**Problem description**
What is the number of lines in the data that include the string "making"? Give it by itself.

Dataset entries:
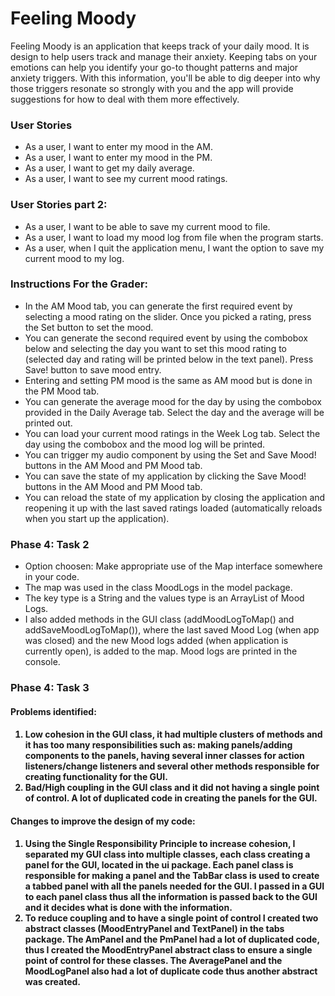 <h1>Feeling Moody</h1>

Feeling Moody is an application that keeps track of your 
daily mood. It is design to help users track and manage 
their anxiety. Keeping tabs on your emotions can help you 
identify your go-to thought patterns and major anxiety triggers.
With this information, you'll be able to dig deeper into why 
those triggers resonate so strongly with you and the app will
provide suggestions for how to deal with them more effectively.

<h3>User Stories</h3>

- As a user, I want to enter my mood in the AM.
- As a user, I want to enter my mood in the PM.
- As a user, I want to get my daily average.  
- As a user, I want to see my current mood ratings.


<h3>User Stories part 2:</h3>

- As a user, I want to be able to save my current mood to file.
- As a user, I want to load my mood log from file when the program starts.
- As a user, when I quit the application menu, I want the option to save my current mood to my log.


<h3> Instructions For the Grader:</h3>

- In the AM Mood tab, you can generate the first required event by selecting a mood rating on the slider. Once you 
picked a rating, press the Set button to set the mood. 
- You can generate the second required event by using the combobox below and selecting the day you want to set this 
mood rating to (selected day and rating will be printed below in the text panel). Press Save! button to save mood entry.  
- Entering and setting PM mood is the same as AM mood but is done in the PM Mood tab.
- You can generate the average mood for the day by using the combobox provided in the Daily Average tab. Select the day
and the average will be printed out.
- You can load your current mood ratings in the Week Log tab. Select the day using the combobox and the mood log will be
printed.
- You can trigger my audio component by using the Set and Save Mood! buttons in the AM Mood and PM Mood tab.
- You can save the state of my application by clicking the Save Mood! buttons in the AM Mood and PM Mood tab.
- You can reload the state of my application by closing the application and reopening it up with the last saved ratings 
loaded (automatically reloads when you start up the application).


<h3> Phase 4: Task 2</h3>

- Option choosen: Make appropriate use of the Map interface somewhere in your code. 
- The map was used in the class MoodLogs in the model package.
- The key type is a String and the values type is an ArrayList of Mood Logs.
- I also added methods in the GUI class (addMoodLogToMap() and addSaveMoodLogToMap()), where the last saved Mood Log 
(when app was closed) and the new Mood logs added (when application is currently open), is added to the map. Mood logs 
are printed in the console.

 
<h3> Phase 4: Task 3</h3>

<h4>Problems identified:<h4>
 
 1) Low cohesion in the GUI class, it had multiple clusters of methods and it has too many responsibilities such as: 
 making panels/adding components to the panels, having several inner classes for action listeners/change listeners and 
 several other methods responsible for creating functionality for the GUI.
 2) Bad/High coupling in the GUI class and it did not having a single point of control. A lot of duplicated code in creating
 the panels for the GUI.

 
<h4>Changes to improve the design of my code:<h4>

1) Using the Single Responsibility Principle to increase cohesion, I separated my GUI class into multiple classes, each 
class creating a panel for the GUI, located in the ui package. Each panel class is responsible for making a panel and the 
TabBar class is used to create a tabbed panel with all the panels needed for the GUI. I passed in a GUI to each panel class 
thus all the information is passed back to the GUI and it decides what is done with the information.
2) To reduce coupling and to have a single point of control I created two abstract classes (MoodEntryPanel and TextPanel)
in the tabs package. The AmPanel and the PmPanel had a lot of duplicated code, thus I created the MoodEntryPanel abstract 
class to ensure a single point of control for these classes. The AveragePanel and the MoodLogPanel also had a lot of
duplicate code thus another abstract was created. 
 
 
 

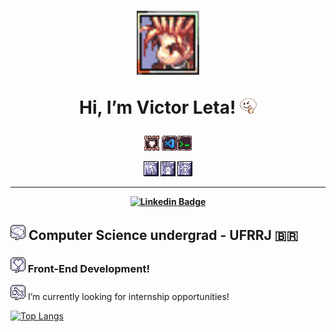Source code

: <h1 align="center">
  <img src="img/Screenshot_28.png" alt="meu personagem em ragnarok" width=100>
  
   Hi, I’m Victor Leta! <img src="img/Emote_no1.gif" alt="emote /no1 do ragnarok">
  
<h4 align="center">
  
  ![github icon skill](https://github.com/victorrlo/victorrlo/blob/main/img/githubicon3.png)
  ![vscode icon skill](https://github.com/victorrlo/victorrlo/blob/main/img/vscodeicon2.png)![terminal icon skill](https://github.com/victorrlo/victorrlo/blob/main/img/terminalicon.png)

  ![html icon skill](https://github.com/victorrlo/victorrlo/blob/main/img/htmlicon.png)
  ![css icon skill](https://github.com/victorrlo/victorrlo/blob/main/img/cssicon.png)
  ![js icon skill](https://github.com/victorrlo/victorrlo/blob/main/img/javascripticon.png)  
  
<hr>

[![Linkedin Badge](https://img.shields.io/badge/-Linkedin-blue?style=for-the-badge&logo=Linkedin&logoColor=white&link=https://github.com/victorrlo)](https://www.linkedin.com/in/victor-leta)

## <img src="img/1.png"> Computer Science undergrad - UFRRJ 🇧🇷
### <img src="img/4.png"> Front-End Development!

<img src="img/23.png"> I’m currently looking for internship opportunities!   

[![Top Langs](https://github-readme-stats.vercel.app/api/top-langs/?username=victorrlo&&show_icons=true&layout=compact&theme=dracula)](https://github.com/victorrlo)


<!---
victorrlo/victorrlo is a ✨ special ✨ repository because its `README.md` (this file) appears on your GitHub profile.
You can click the Preview link to take a look at your changes.
--->
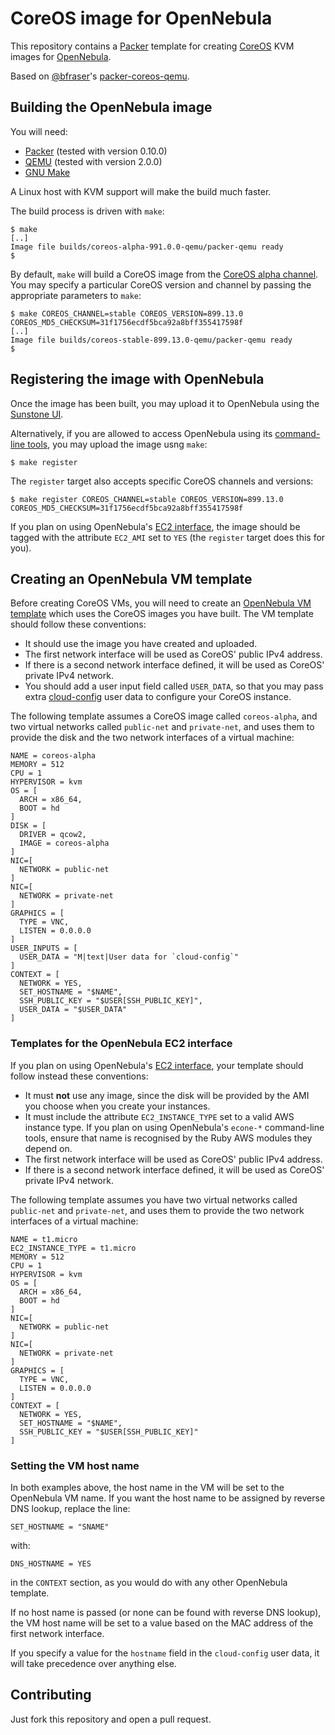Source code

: # CoreOS image for OpenNebula

This repository contains a [Packer](https://www.packer.io) template
for creating [CoreOS](https://coreos.com) KVM images for
[OpenNebula](http://opennebula.org).

Based on [@bfraser](https://github.com/bfraser)'s
[packer-coreos-qemu](https://github.com/bfraser/packer-coreos-qemu).


## Building the OpenNebula image

You will need:

* [Packer](https://www.packer.io) (tested with version 0.10.0)
* [QEMU](http://wiki.qemu.org/Main_Page) (tested with version 2.0.0)
* [GNU Make](https://www.gnu.org/software/make/)

A Linux host with KVM support will make the build much faster.

The build process is driven with `make`:

    $ make
	[..]
	Image file builds/coreos-alpha-991.0.0-qemu/packer-qemu ready
	$

By default, `make` will build a CoreOS image from the
[CoreOS alpha channel](https://coreos.com/releases/). You may specify
a particular CoreOS version and channel by passing the appropriate
parameters to `make`:

    $ make COREOS_CHANNEL=stable COREOS_VERSION=899.13.0 COREOS_MD5_CHECKSUM=31f1756ecdf5bca92a8bff355417598f
	[..]
	Image file builds/coreos-stable-899.13.0-qemu/packer-qemu ready
	$


## Registering the image with OpenNebula

Once the image has been built, you may upload it to OpenNebula using
the
[Sunstone UI](http://docs.opennebula.org/4.14/user/virtual_resource_management/img_guide.html#id1).

Alternatively, if you are allowed to access OpenNebula using its
[command-line tools](http://docs.opennebula.org/4.14/user/references/cli.html#id1),
you may upload the image usng `make`:

    $ make register

The `register` target also accepts specific CoreOS channels and
versions:

    $ make register COREOS_CHANNEL=stable COREOS_VERSION=899.13.0 COREOS_MD5_CHECKSUM=31f1756ecdf5bca92a8bff355417598f

If you plan on using OpenNebula's
[EC2 interface](http://docs.opennebula.org/4.14/advanced_administration/public_cloud/ec2qcg.html),
the image should be tagged with the attribute `EC2_AMI` set to `YES`
(the `register` target does this for you).


## Creating an OpenNebula VM template

Before creating CoreOS VMs, you will need to create an
[OpenNebula VM template](http://docs.opennebula.org/4.14/user/virtual_resource_management/vm_guide.html#creating-virtual-machines)
which uses the CoreOS images you have built. The VM template should
follow these conventions:

* It should use the image you have created and uploaded.
* The first network interface will be used as CoreOS' public IPv4
  address.
* If there is a second network interface defined, it will be used as
  CoreOS' private IPv4 network.
* You should add a user input field called `USER_DATA`, so that you
  may pass extra
  [cloud-config](https://coreos.com/os/docs/latest/cloud-config.html)
  user data to configure your CoreOS instance.

The following template assumes a CoreOS image called `coreos-alpha`,
and two virtual networks called `public-net` and `private-net`, and
uses them to provide the disk and the two network interfaces of a
virtual machine:

	NAME = coreos-alpha
	MEMORY = 512
	CPU = 1
	HYPERVISOR = kvm
	OS = [
	  ARCH = x86_64,
	  BOOT = hd
	]
	DISK = [
	  DRIVER = qcow2,
	  IMAGE = coreos-alpha
	]
	NIC=[
	  NETWORK = public-net
	]
	NIC=[
	  NETWORK = private-net
	]
	GRAPHICS = [
	  TYPE = VNC,
	  LISTEN = 0.0.0.0
	]
	USER_INPUTS = [
	  USER_DATA = "M|text|User data for `cloud-config`"
	]
	CONTEXT = [
	  NETWORK = YES,
	  SET_HOSTNAME = "$NAME",
	  SSH_PUBLIC_KEY = "$USER[SSH_PUBLIC_KEY]",
	  USER_DATA = "$USER_DATA"
	]


### Templates for the OpenNebula EC2 interface

If you plan on using OpenNebula's
[EC2 interface](http://docs.opennebula.org/4.14/advanced_administration/public_cloud/ec2qcg.html),
your template should follow instead these conventions:

* It must **not** use any image, since the disk will be provided by
  the AMI you choose when you create your instances.
* It must include the attribute `EC2_INSTANCE_TYPE` set to a valid AWS
  instance type. If you plan on using OpenNebula's `econe-*`
  command-line tools, ensure that name is recognised by the Ruby AWS
  modules they depend on.
* The first network interface will be used as CoreOS' public IPv4
  address.
* If there is a second network interface defined, it will be used as
  CoreOS' private IPv4 network.

The following template assumes you have two virtual networks called
`public-net` and `private-net`, and uses them to provide the two
network interfaces of a virtual machine:

	NAME = t1.micro
	EC2_INSTANCE_TYPE = t1.micro
	MEMORY = 512
	CPU = 1
	HYPERVISOR = kvm
	OS = [
	  ARCH = x86_64,
	  BOOT = hd
	]
	NIC=[
	  NETWORK = public-net
	]
	NIC=[
	  NETWORK = private-net
	]
	GRAPHICS = [
	  TYPE = VNC,
	  LISTEN = 0.0.0.0
	]
	CONTEXT = [
	  NETWORK = YES,
	  SET_HOSTNAME = "$NAME",
	  SSH_PUBLIC_KEY = "$USER[SSH_PUBLIC_KEY]"
	]


### Setting the VM host name

In both examples above, the host name in the VM will be set to the
OpenNebula VM name. If you want the host name to be assigned by
reverse DNS lookup, replace the line:

    SET_HOSTNAME = "SNAME"

with:

    DNS_HOSTNAME = YES

in the `CONTEXT` section, as you would do with any other OpenNebula
template.

If no host name is passed (or none can be found with reverse DNS
lookup), the VM host name will be set to a value based on the MAC
address of the first network interface.

If you specify a value for the `hostname` field in the `cloud-config`
user data, it will take precedence over anything else.


## Contributing

Just fork this repository and open a pull request.
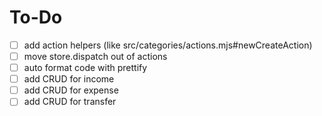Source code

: # To-Do
- [ ] add action helpers (like src/categories/actions.mjs#newCreateAction)
- [ ] move store.dispatch out of actions
- [ ] auto format code with prettify
- [ ] add CRUD for income
- [ ] add CRUD for expense
- [ ] add CRUD for transfer
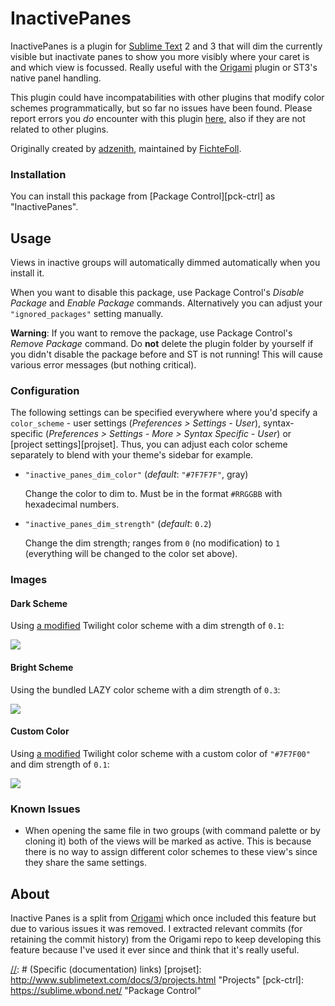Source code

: # InactivePanes

InactivePanes is a plugin for [Sublime Text][st] 2 and 3 that will dim the
currently visible but inactivate panes to show you more visibly where your
caret is and which view is focussed. Really useful with the [Origami][origami]
plugin or ST3's native panel handling.

This plugin could have incompatabilities with other plugins that modify color
schemes programmatically, but so far no issues have been found. Please report
errors you *do* encounter with this plugin [here][issues], also if they are not
related to other plugins.

Originally created by [adzenith][adzenith], maintained by
[FichteFoll][FichteFoll].

### Installation

You can install this package from [Package Control][pck-ctrl] as
"InactivePanes".


## Usage

Views in inactive groups will automatically dimmed automatically when you
install it.

When you want to disable this package, use Package Control's *Disable Package*
and *Enable Package* commands. Alternatively you can adjust your
`"ignored_packages"` setting manually.

**Warning**: If you want to remove the package, use Package Control's *Remove
Package* command. Do **not** delete the plugin folder by yourself if you didn't
disable the package before and ST is not running! This will cause various error
messages (but nothing critical).

### Configuration

The following settings can be specified everywhere where you'd specify a
`color_scheme` - user settings (*Preferences &gt; Settings - User*),
syntax-specific (*Preferences &gt; Settings - More &gt; Syntax Specific - User*)
or [project settings][projset]. Thus, you can adjust each color scheme
separately to blend with your theme's sidebar for example.

*   `"inactive_panes_dim_color"` (*default*: `"#7F7F7F"`, gray)

    Change the color to dim to. Must be in the format `#RRGGBB` with hexadecimal
    numbers.

*   `"inactive_panes_dim_strength"` (*default*: `0.2`)

    Change the dim strength; ranges from `0` (no modification) to `1`
    (everything will be changed to the color set above).

### Images

#### Dark Scheme

Using [a modified][tw-fichte] Twilight color scheme with a dim strength of
`0.1`:

[![][scr-dark-thumb]][scr-dark]

#### Bright Scheme

Using the bundled LAZY color scheme with a dim strength of `0.3`:

[![][scr-bright-thumb]][scr-bright]

#### Custom Color

Using [a modified][tw-fichte] Twilight color scheme with a custom color of
`"#7F7F00"` and dim strength of `0.1`:

[![][scr-dark_colored-thumb]][scr-dark_colored]


### Known Issues

- When opening the same file in two groups (with command palette or by cloning
  it) both of the views will be marked as active. This is because there is no
  way to assign different color schemes to these view's since they share the
  same settings.


## About

Inactive Panes is a split from [Origami][origami] which once included this
feature but due to various issues it was removed. I extracted relevant commits
(for retaining the commit history) from the Origami repo to keep developing
this feature because I've used it ever since and think that it's really useful.


[//]: # (General links)
[st]: https://www.sublimetext.com/
[origami]: https://github.com/SublimeText/Origami
[issues]: https://github.com/SublimeText/InactivePanes/issues
[adzenith]: https://github.com/adzenith
[FichteFoll]: https://github.com/FichteFoll

[//]: # (Themes and Images)
[tw-fichte]: https://gist.github.com/FichteFoll/5522507 "Gist: Twilight-Fichte.tmTheme"
[scr-dark]: http://i.imgur.com/4uKGLf3.png "Twilight color scheme; 0.1"
[scr-dark-thumb]: http://i.imgur.com/4uKGLf3l.png
[scr-bright]: http://i.imgur.com/CCcl1v3.png "LAZY color scheme; 0.3"
[scr-bright-thumb]: http://i.imgur.com/CCcl1v3l.png
[scr-dark_colored]: http://i.imgur.com/m5rc8j9.png "Twilight color scheme; 0.08; #7F7F00"
[scr-dark_colored-thumb]: http://i.imgur.com/m5rc8j9l.png

[//]: # (Specific (documentation) links)
[projset]: http://www.sublimetext.com/docs/3/projects.html "Projects"
[pck-ctrl]: https://sublime.wbond.net/ "Package Control"
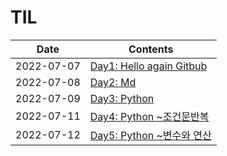 # TIL
|Date|Contents|
|---|---|
|2022-07-07|[Day1: Hello again Gitbub](https://github.com/ggSeo-code/TIL/blob/master/day1.html)|
|2022-07-08|[Day2: Md](https://github.com/ggSeo-code/TIL/commit/6e50248e0b4e7eea88d89ac41572cef77a24baed)|
|2022-07-09|[Day3: Python](https://github.com/ggSeo-code/TIL/commit/ea0c13bab0cb5c0ebbeaed0a198cf281ed07e604)|
|2022-07-11|[Day4: Python ~조건문반복](https://github.com/ggSeo-code/TIL/tree/master/220711)|
|2022-07-12|[Day5: Python ~변수와 연산](https://github.com/ggSeo-code/TIL/tree/master/220712)|
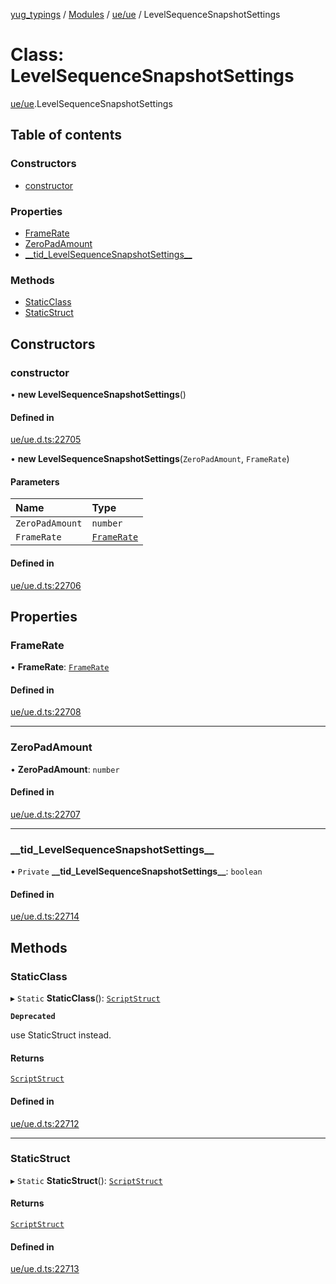 [yug_typings](../README.md) / [Modules](../modules.md) / [ue/ue](../modules/ue_ue.md) / LevelSequenceSnapshotSettings

# Class: LevelSequenceSnapshotSettings

[ue/ue](../modules/ue_ue.md).LevelSequenceSnapshotSettings

## Table of contents

### Constructors

- [constructor](ue_ue.LevelSequenceSnapshotSettings.md#constructor)

### Properties

- [FrameRate](ue_ue.LevelSequenceSnapshotSettings.md#framerate)
- [ZeroPadAmount](ue_ue.LevelSequenceSnapshotSettings.md#zeropadamount)
- [\_\_tid\_LevelSequenceSnapshotSettings\_\_](ue_ue.LevelSequenceSnapshotSettings.md#__tid_levelsequencesnapshotsettings__)

### Methods

- [StaticClass](ue_ue.LevelSequenceSnapshotSettings.md#staticclass)
- [StaticStruct](ue_ue.LevelSequenceSnapshotSettings.md#staticstruct)

## Constructors

### constructor

• **new LevelSequenceSnapshotSettings**()

#### Defined in

[ue/ue.d.ts:22705](https://github.com/YugMetaverse/yug_typings/blob/b7d9b19/ue/ue.d.ts#L22705)

• **new LevelSequenceSnapshotSettings**(`ZeroPadAmount`, `FrameRate`)

#### Parameters

| Name | Type |
| :------ | :------ |
| `ZeroPadAmount` | `number` |
| `FrameRate` | [`FrameRate`](ue_ue.FrameRate.md) |

#### Defined in

[ue/ue.d.ts:22706](https://github.com/YugMetaverse/yug_typings/blob/b7d9b19/ue/ue.d.ts#L22706)

## Properties

### FrameRate

• **FrameRate**: [`FrameRate`](ue_ue.FrameRate.md)

#### Defined in

[ue/ue.d.ts:22708](https://github.com/YugMetaverse/yug_typings/blob/b7d9b19/ue/ue.d.ts#L22708)

___

### ZeroPadAmount

• **ZeroPadAmount**: `number`

#### Defined in

[ue/ue.d.ts:22707](https://github.com/YugMetaverse/yug_typings/blob/b7d9b19/ue/ue.d.ts#L22707)

___

### \_\_tid\_LevelSequenceSnapshotSettings\_\_

• `Private` **\_\_tid\_LevelSequenceSnapshotSettings\_\_**: `boolean`

#### Defined in

[ue/ue.d.ts:22714](https://github.com/YugMetaverse/yug_typings/blob/b7d9b19/ue/ue.d.ts#L22714)

## Methods

### StaticClass

▸ `Static` **StaticClass**(): [`ScriptStruct`](ue_ue.ScriptStruct.md)

**`Deprecated`**

use StaticStruct instead.

#### Returns

[`ScriptStruct`](ue_ue.ScriptStruct.md)

#### Defined in

[ue/ue.d.ts:22712](https://github.com/YugMetaverse/yug_typings/blob/b7d9b19/ue/ue.d.ts#L22712)

___

### StaticStruct

▸ `Static` **StaticStruct**(): [`ScriptStruct`](ue_ue.ScriptStruct.md)

#### Returns

[`ScriptStruct`](ue_ue.ScriptStruct.md)

#### Defined in

[ue/ue.d.ts:22713](https://github.com/YugMetaverse/yug_typings/blob/b7d9b19/ue/ue.d.ts#L22713)
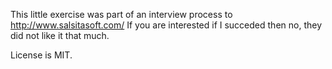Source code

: This little exercise was part of an interview process to http://www.salsitasoft.com/ 
If you are interested if I succeded then no, they did not like it that much.

License is MIT.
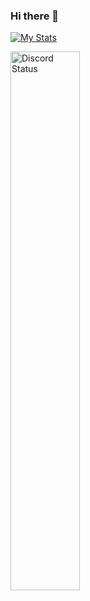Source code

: ### Hi there 👋

[![My Stats](https://github-readme-stats.vercel.app/api?username=yacoreq&show_icons=true&theme=dark#gh-dark-mode-only)](https://github.com/anuraghazra/github-readme-stats#gh-dark-mode-only)

<img src="https://lanyard.cnrad.dev/api/685845264417816611?bg=202225&borderRadius=13px" width="47%" alt="Discord Status">
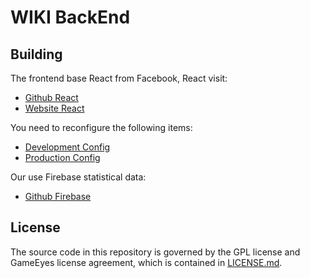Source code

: # WIKI BackEnd

## Building

The frontend base React from Facebook, React visit:
* [Github React](https://github.com/facebook/react)
* [Website React](https://reactjs.org/)

You need to reconfigure the following items:
* [Development Config](src/config/dev.dist.ts)
* [Production Config](src/config/prod.dist.ts)

Our use Firebase statistical data:
* [Github Firebase](https://github.com/firebase/)

## License
 The source code in this repository is governed by the GPL license and GameEyes license agreement, which is contained in [LICENSE.md](LICENSE.md).

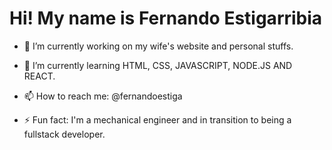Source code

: <h1>Hi! My name is Fernando Estigarribia</h1>

- 🔭 I’m currently working on my wife's website and personal stuffs.

- 🌱 I’m currently learning HTML, CSS, JAVASCRIPT, NODE.JS AND REACT.

- 📫 How to reach me: @fernandoestiga <img href="https://cdn-icons-png.flaticon.com/512/87/87390.png">

- ⚡ Fun fact: I'm a mechanical engineer and in transition to being a fullstack developer.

**The completed task**
2